Over the past two months, I’ve used a series of surveys to examine the relationship between the concept of knowledge and the concept of belief. So far, the results suggest that many people have intuitions which are
in opposition to the claim that knowledge is a species of belief. For those who are interested, a summary of the results are posted over at Experimental Philosophy.
Comments are welcome.
When i check out basic textbooks (the concise routledge encyclopedia of philosophy) the relation among belief and knowledge is a two-way path.
Either belief is identical to knowledge, or belief entails knowledge, and only one thesis, the independent thesis, susggests a difference.
I belive that the tendency people have in thinking that “belive” judgements are accompnaied by knowledge is weaker, becuase of Roderick Chisholm´s ideas on opaque contexts.
A “belief” is a psychologial state usually described with mental predicates that are intentional (opaque) rather than factual (knowledge)and people have more tendency to think that “knowledge” judgments are accompanied by belief because from factoids you are able to make beliefs but no the other way around, form beliefs you are not able to acquire knowledge: if, it´s raining and i don´t belive that it is, is only true if the part “i don´t belive it” is true but if it is false, the fact that is raining makes my “brlief” contradictory.
A naive question: let’s say nobody (outside of philosophy or psychology) thinks knowledge requires belief. How many theories of knowledge within philosophy would this actually affect? Do many philosophers still think they are just doing analysis of the concepts (as used by nonacademic types)? Most of the philosophers I read take themselves to be making ur-scientific theories, not doing analysis of ordinary language.
This isn’t meant to be antagonistic toward the enterprise at all: for those interested in ordinary language analysis this kind of study is absolutely crucial, and I always found it strange that professional philosophers would analyze ordinary language without actually studying ordinary people. Hence, kudos for doing this work. My question is more along the lines of whether it reveals anything that we should base a substantive cognitive theory upon.
That´s an interesting question (if studying our implicit, intuitive reactions to events is [in]sufficient to build a substantive cognitive theory) only time would answer.
But the truth is, that we function in that way, either professional academics in philosophy or psychology, or ordinary people.
The main hurdle to me with all this is that perhaps we only move from conceptual analysis (aka the school of ordinary language use analysis)in the armchair to conceptual anlaysis with “data”, but maybe folk psychology is a bad theory about our daily psychological activities and we have to wait, as Churchland(s) warn us, to a more valid take on it.
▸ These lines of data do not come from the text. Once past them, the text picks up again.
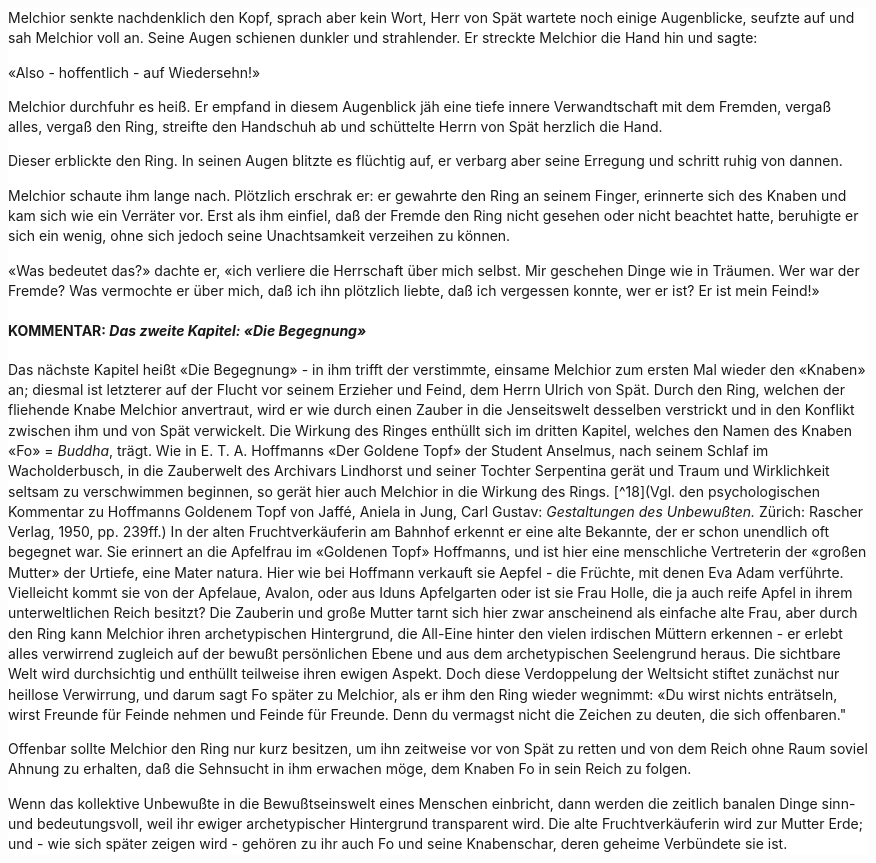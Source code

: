Melchior senkte nachdenklich den Kopf, sprach aber kein Wort, Herr von Spät wartete noch einige Augenblicke, seufzte auf und sah Melchior voll an. Seine Augen schienen dunkler und strahlender. Er streckte Melchior die Hand hin und sagte:

«Also - hoffentlich - auf Wiedersehn!»

Melchior durchfuhr es heiß. Er empfand in diesem Augenblick jäh eine tiefe innere Verwandtschaft mit dem Fremden, vergaß alles, vergaß den Ring, streifte den Handschuh ab und schüttelte Herrn von Spät herzlich die Hand.

Dieser erblickte den Ring. In seinen Augen blitzte es flüchtig auf, er verbarg aber seine Erregung und schritt ruhig von dannen.

Melchior schaute ihm lange nach. Plötzlich erschrak er: er gewahrte den Ring an seinem Finger, erinnerte sich des Knaben und kam sich wie ein Verräter vor. Erst als ihm einfiel, daß der Fremde den Ring nicht gesehen oder nicht beachtet hatte, beruhigte er sich ein wenig, ohne sich jedoch seine Unachtsamkeit verzeihen zu können.

«Was bedeutet das?» dachte er, «ich verliere die Herrschaft über mich selbst. Mir geschehen Dinge wie in Träumen. Wer war der Fremde? Was vermochte er über mich, daß ich ihn plötzlich liebte, daß ich vergessen konnte, wer er ist? Er ist mein Feind!»

#### KOMMENTAR: *Das zweite Kapitel: «Die Begegnung»*

Das nächste Kapitel heißt «Die Begegnung» - in ihm trifft der verstimmte, einsame Melchior zum ersten Mal wieder den «Knaben» an; diesmal ist letzterer auf der Flucht vor seinem Erzieher und Feind, dem Herrn Ulrich von Spät. Durch den Ring, welchen der fliehende Knabe Melchior anvertraut, wird er wie durch einen Zauber in die Jenseitswelt desselben verstrickt und in den Konflikt zwischen ihm und von Spät verwickelt. Die Wirkung des Ringes enthüllt sich im dritten Kapitel, welches den Namen des Knaben «Fo» = *Buddha*, trägt. Wie in E. T. A. Hoffmanns «Der Goldene Topf» der Student Anselmus, nach seinem Schlaf im Wacholderbusch, in die Zauberwelt des Archivars Lindhorst und seiner Tochter Serpentina gerät und Traum und Wirklichkeit seltsam zu verschwimmen beginnen, so gerät hier auch Melchior in die Wirkung des Rings. [^18](Vgl. den psychologischen Kommentar zu Hoffmanns Goldenem Topf von Jaffé, Aniela in Jung, Carl Gustav: *Gestaltungen des Unbewußten.* Zürich: Rascher Verlag, 1950, pp. 239ff.) In der alten Fruchtverkäuferin am Bahnhof erkennt er eine alte Bekannte, der er schon unendlich oft begegnet war. Sie erinnert an die Apfelfrau im «Goldenen Topf» Hoffmanns, und ist hier eine menschliche Vertreterin der «großen Mutter» der Urtiefe, eine Mater natura. Hier wie bei Hoffmann verkauft sie Aepfel - die Früchte, mit denen Eva Adam verführte. Vielleicht kommt sie von der Apfelaue, Avalon, oder aus Iduns Apfelgarten oder ist sie Frau Holle, die ja auch reife Apfel in ihrem unterweltlichen Reich besitzt? Die Zauberin und große Mutter tarnt sich hier zwar anscheinend als einfache alte Frau, aber durch den Ring kann Melchior ihren archetypischen Hintergrund, die All-Eine hinter den vielen irdischen Müttern erkennen - er erlebt alles verwirrend zugleich auf der bewußt persönlichen Ebene und aus dem archetypischen Seelengrund heraus. Die sichtbare Welt wird durchsichtig und enthüllt teilweise ihren ewigen Aspekt. Doch diese Verdoppelung der Weltsicht stiftet zunächst nur heillose Verwirrung, und darum sagt Fo später zu Melchior, als er ihm den Ring wieder wegnimmt: «Du wirst nichts enträtseln, wirst Freunde für Feinde nehmen und Feinde für Freunde. Denn du vermagst nicht die Zeichen zu deuten, die sich offenbaren."

Offenbar sollte Melchior den Ring nur kurz besitzen, um ihn zeitweise vor von Spät zu retten und von dem Reich ohne Raum soviel Ahnung zu erhalten, daß die Sehnsucht in ihm erwachen möge, dem Knaben Fo in sein Reich zu folgen.

Wenn das kollektive Unbewußte in die Bewußtseinswelt eines Menschen einbricht, dann werden die zeitlich banalen Dinge sinn- und bedeutungsvoll, weil ihr ewiger archetypischer Hintergrund transparent wird. Die alte Fruchtverkäuferin wird zur Mutter Erde; und - wie sich später zeigen wird - gehören zu ihr auch Fo und seine Knabenschar, deren geheime Verbündete sie ist.
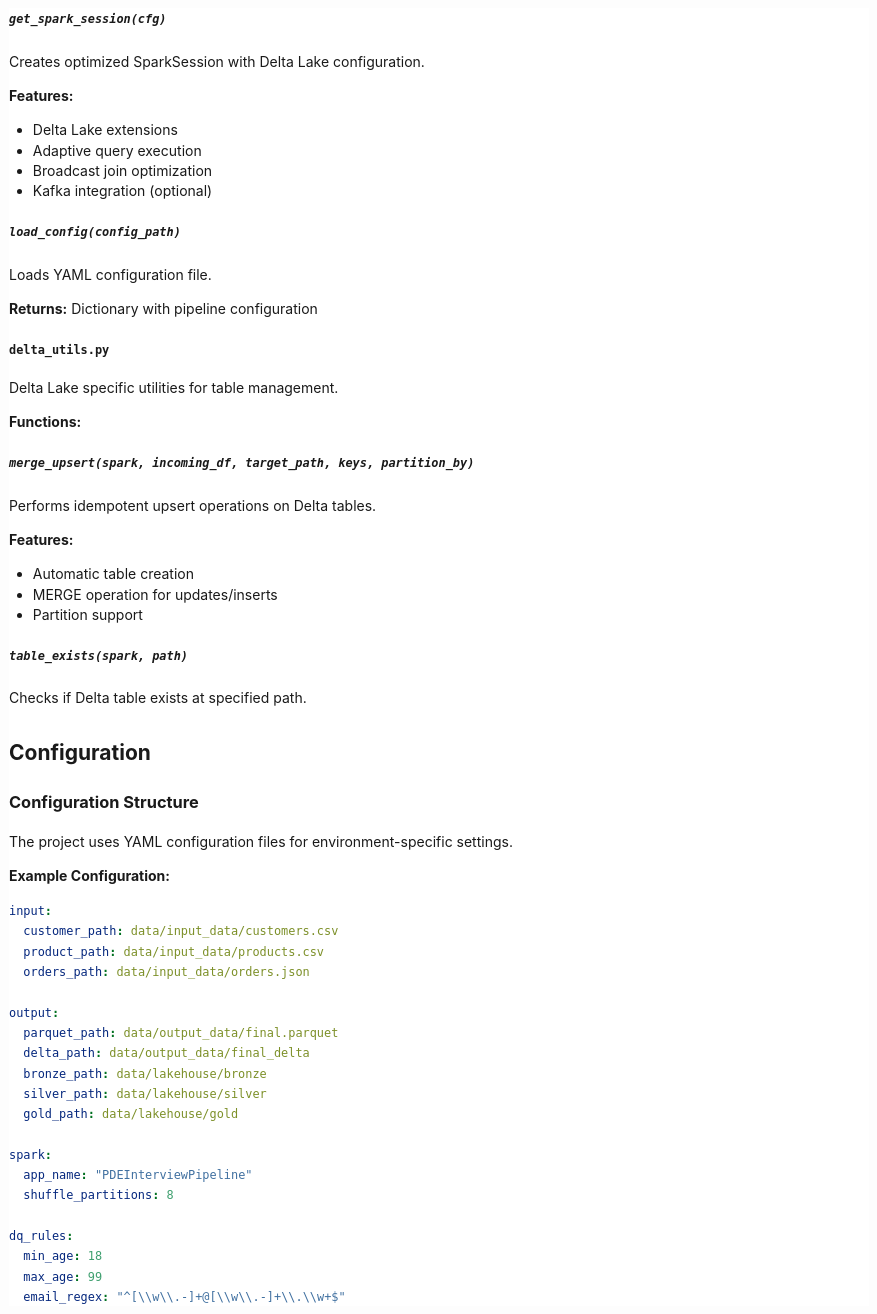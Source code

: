 ##### `get_spark_session(cfg)`
Creates optimized SparkSession with Delta Lake configuration.

**Features:**
- Delta Lake extensions
- Adaptive query execution
- Broadcast join optimization
- Kafka integration (optional)

##### `load_config(config_path)`
Loads YAML configuration file.

**Returns:** Dictionary with pipeline configuration

#### `delta_utils.py`

Delta Lake specific utilities for table management.

**Functions:**

##### `merge_upsert(spark, incoming_df, target_path, keys, partition_by)`
Performs idempotent upsert operations on Delta tables.

**Features:**
- Automatic table creation
- MERGE operation for updates/inserts
- Partition support

##### `table_exists(spark, path)`
Checks if Delta table exists at specified path.

## Configuration

### Configuration Structure

The project uses YAML configuration files for environment-specific settings.

**Example Configuration:**
```yaml
input:
  customer_path: data/input_data/customers.csv
  product_path: data/input_data/products.csv
  orders_path: data/input_data/orders.json

output:
  parquet_path: data/output_data/final.parquet
  delta_path: data/output_data/final_delta
  bronze_path: data/lakehouse/bronze
  silver_path: data/lakehouse/silver
  gold_path: data/lakehouse/gold

spark:
  app_name: "PDEInterviewPipeline"
  shuffle_partitions: 8

dq_rules:
  min_age: 18
  max_age: 99
  email_regex: "^[\\w\\.-]+@[\\w\\.-]+\\.\\w+$"
```
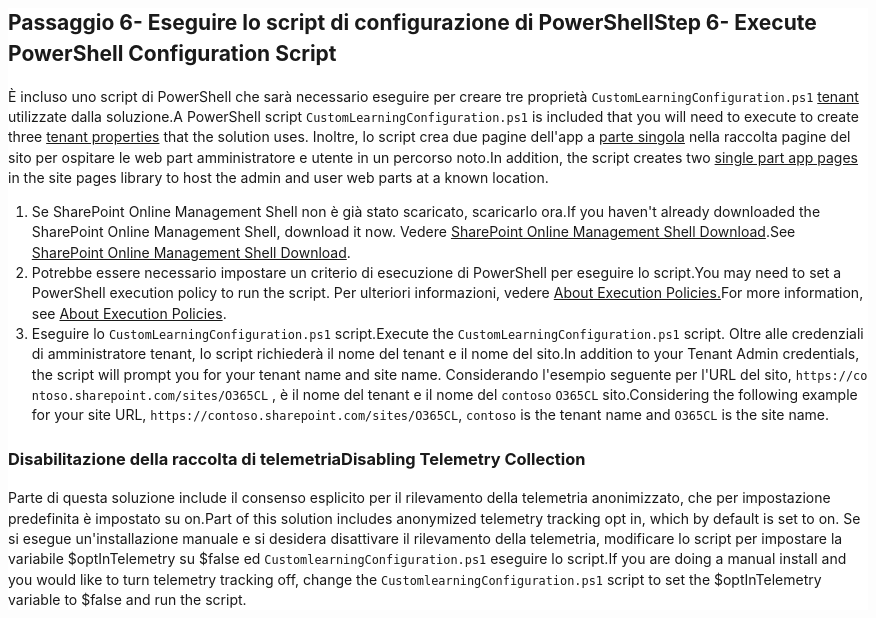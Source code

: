 ## <a name="step-6--execute-powershell-configuration-script"></a><span data-ttu-id="af5b1-185">Passaggio 6- Eseguire lo script di configurazione di PowerShell</span><span class="sxs-lookup"><span data-stu-id="af5b1-185">Step 6- Execute PowerShell Configuration Script</span></span>
<span data-ttu-id="af5b1-186">È incluso uno script di PowerShell che sarà necessario eseguire per creare tre proprietà `CustomLearningConfiguration.ps1` [tenant](/sharepoint/dev/spfx/tenant-properties) utilizzate dalla soluzione.</span><span class="sxs-lookup"><span data-stu-id="af5b1-186">A PowerShell script `CustomLearningConfiguration.ps1` is included that you will need to execute to create three [tenant properties](/sharepoint/dev/spfx/tenant-properties) that the solution uses.</span></span> <span data-ttu-id="af5b1-187">Inoltre, lo script crea due pagine dell'app a [parte singola](/sharepoint/dev/spfx/web-parts/single-part-app-pages) nella raccolta pagine del sito per ospitare le web part amministratore e utente in un percorso noto.</span><span class="sxs-lookup"><span data-stu-id="af5b1-187">In addition, the script creates two [single part app pages](/sharepoint/dev/spfx/web-parts/single-part-app-pages) in the site pages library to host the admin and user web parts at a known location.</span></span>

1. <span data-ttu-id="af5b1-188">Se SharePoint Online Management Shell non è già stato scaricato, scaricarlo ora.</span><span class="sxs-lookup"><span data-stu-id="af5b1-188">If you haven't already downloaded the SharePoint Online Management Shell, download it now.</span></span> <span data-ttu-id="af5b1-189">Vedere [SharePoint Online Management Shell Download](https://go.microsoft.com/fwlink/p/?LinkId=255251).</span><span class="sxs-lookup"><span data-stu-id="af5b1-189">See [SharePoint Online Management Shell Download](https://go.microsoft.com/fwlink/p/?LinkId=255251).</span></span>
2. <span data-ttu-id="af5b1-190">Potrebbe essere necessario impostare un criterio di esecuzione di PowerShell per eseguire lo script.</span><span class="sxs-lookup"><span data-stu-id="af5b1-190">You may need to set a PowerShell execution policy to run the script.</span></span> <span data-ttu-id="af5b1-191">Per ulteriori informazioni, vedere [About Execution Policies.](/powershell/module/microsoft.powershell.core/about/about_execution_policies?view=powershell-6)</span><span class="sxs-lookup"><span data-stu-id="af5b1-191">For more information, see [About Execution Policies](/powershell/module/microsoft.powershell.core/about/about_execution_policies?view=powershell-6).</span></span>
3. <span data-ttu-id="af5b1-192">Eseguire lo `CustomLearningConfiguration.ps1` script.</span><span class="sxs-lookup"><span data-stu-id="af5b1-192">Execute the `CustomLearningConfiguration.ps1` script.</span></span> <span data-ttu-id="af5b1-193">Oltre alle credenziali di amministratore tenant, lo script richiederà il nome del tenant e il nome del sito.</span><span class="sxs-lookup"><span data-stu-id="af5b1-193">In addition to your Tenant Admin credentials, the script will prompt you for your tenant name and site name.</span></span> <span data-ttu-id="af5b1-194">Considerando l'esempio seguente per l'URL del sito, `https://contoso.sharepoint.com/sites/O365CL` , è il nome del tenant e il nome del `contoso` `O365CL` sito.</span><span class="sxs-lookup"><span data-stu-id="af5b1-194">Considering the following example for your site URL, `https://contoso.sharepoint.com/sites/O365CL`, `contoso` is the tenant name and `O365CL` is the site name.</span></span> 

### <a name="disabling-telemetry-collection"></a><span data-ttu-id="af5b1-195">Disabilitazione della raccolta di telemetria</span><span class="sxs-lookup"><span data-stu-id="af5b1-195">Disabling Telemetry Collection</span></span>
<span data-ttu-id="af5b1-196">Parte di questa soluzione include il consenso esplicito per il rilevamento della telemetria anonimizzato, che per impostazione predefinita è impostato su on.</span><span class="sxs-lookup"><span data-stu-id="af5b1-196">Part of this solution includes anonymized telemetry tracking opt in, which by default is set to on.</span></span> <span data-ttu-id="af5b1-197">Se si esegue un'installazione manuale e si desidera disattivare il rilevamento della telemetria, modificare lo script per impostare la variabile $optInTelemetry su $false ed `CustomlearningConfiguration.ps1` eseguire lo script.</span><span class="sxs-lookup"><span data-stu-id="af5b1-197">If you are doing a manual install and you would like to turn telemetry tracking off, change the `CustomlearningConfiguration.ps1` script to set the $optInTelemetry variable to $false and run the script.</span></span>
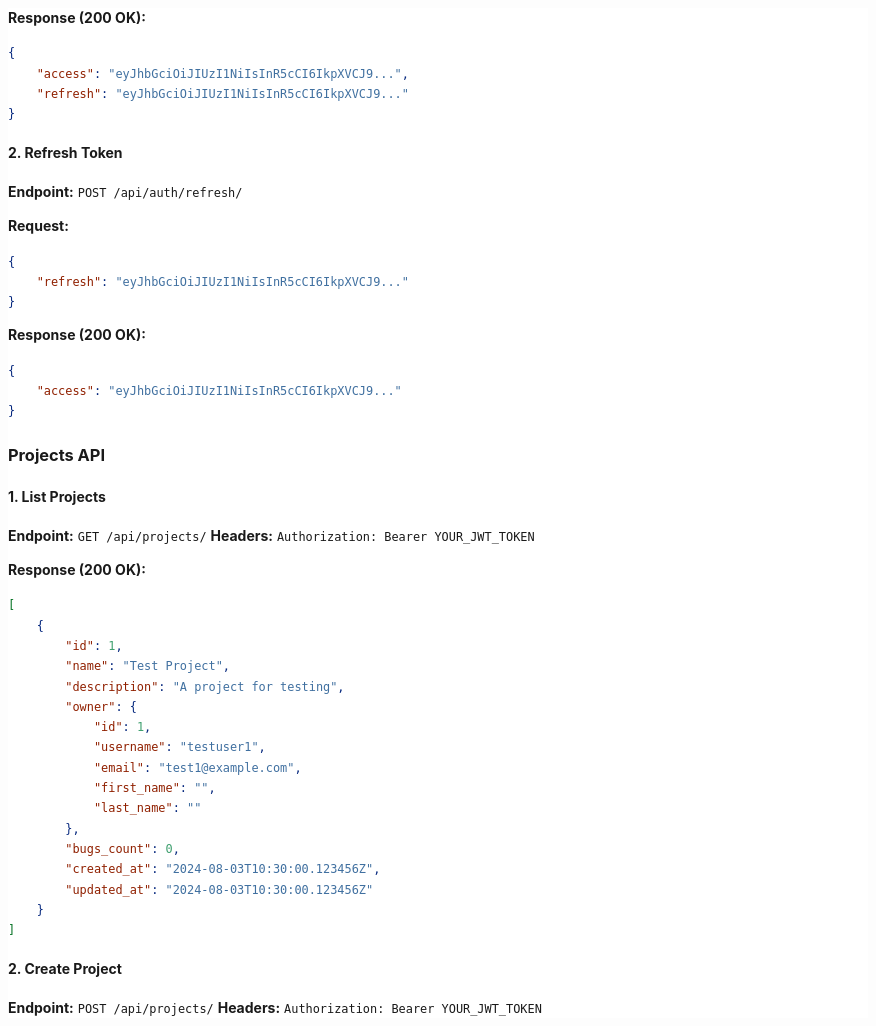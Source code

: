 **Response (200 OK):**
```json
{
    "access": "eyJhbGciOiJIUzI1NiIsInR5cCI6IkpXVCJ9...",
    "refresh": "eyJhbGciOiJIUzI1NiIsInR5cCI6IkpXVCJ9..."
}
```

#### 2. Refresh Token
**Endpoint:** `POST /api/auth/refresh/`

**Request:**
```json
{
    "refresh": "eyJhbGciOiJIUzI1NiIsInR5cCI6IkpXVCJ9..."
}
```

**Response (200 OK):**
```json
{
    "access": "eyJhbGciOiJIUzI1NiIsInR5cCI6IkpXVCJ9..."
}
```

### Projects API

#### 1. List Projects
**Endpoint:** `GET /api/projects/`
**Headers:** `Authorization: Bearer YOUR_JWT_TOKEN`

**Response (200 OK):**
```json
[
    {
        "id": 1,
        "name": "Test Project",
        "description": "A project for testing",
        "owner": {
            "id": 1,
            "username": "testuser1",
            "email": "test1@example.com",
            "first_name": "",
            "last_name": ""
        },
        "bugs_count": 0,
        "created_at": "2024-08-03T10:30:00.123456Z",
        "updated_at": "2024-08-03T10:30:00.123456Z"
    }
]
```

#### 2. Create Project
**Endpoint:** `POST /api/projects/`
**Headers:** `Authorization: Bearer YOUR_JWT_TOKEN`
Thanks for these comments!
Anibal, you suggest, “people have more tendency to think that ‘knowledge’ judgments are accompanied by belief because from factoids you are able to make beliefs but not the other way around.” So, I take it that you’re associating ‘knowledge’ with facts that we are *able* to make beliefs about. On this account, we don’t need to *believe* P in order to know P. We just need to be *able* to believe P. This reminds me of a comment that Eric Schwitzgebel made on the experimental philosophy blog. He suggested that knowledge might reflect a *capacity* and belief a *tendency*. I’m quite sympathetic to this line of thought. It seems to have a fair amount of potential in explaining the results of the surveys.
Eric, good question. Currently, I don’t have any commitments as to whether these results have any impact on philosophical theories of knowledge. For now, I’m mostly interested in what these results might reveal about the role that belief-judgments play (or don’t play) in knowledge-judgments.
Thanks for the clarification. This psychology of epistemology (as I’d call it for want of a better term) is interesting.
Thanks, for the reply Blake, and for interpreting accurately what i meant to say.
Good Luck.
We can know without knowing we know, because there are different levels of knowing. “Knowing that we know”–that sort of knowing does involve belief. Intuitive knowing does not involve belief, until it does, but then it is ‘reasoned’ knowing. Spiders know webs, but they don’t know they know webs. Birds know nests, but they don’t know they know nests. We know moral truth intuitively, but many of us do not know we know it.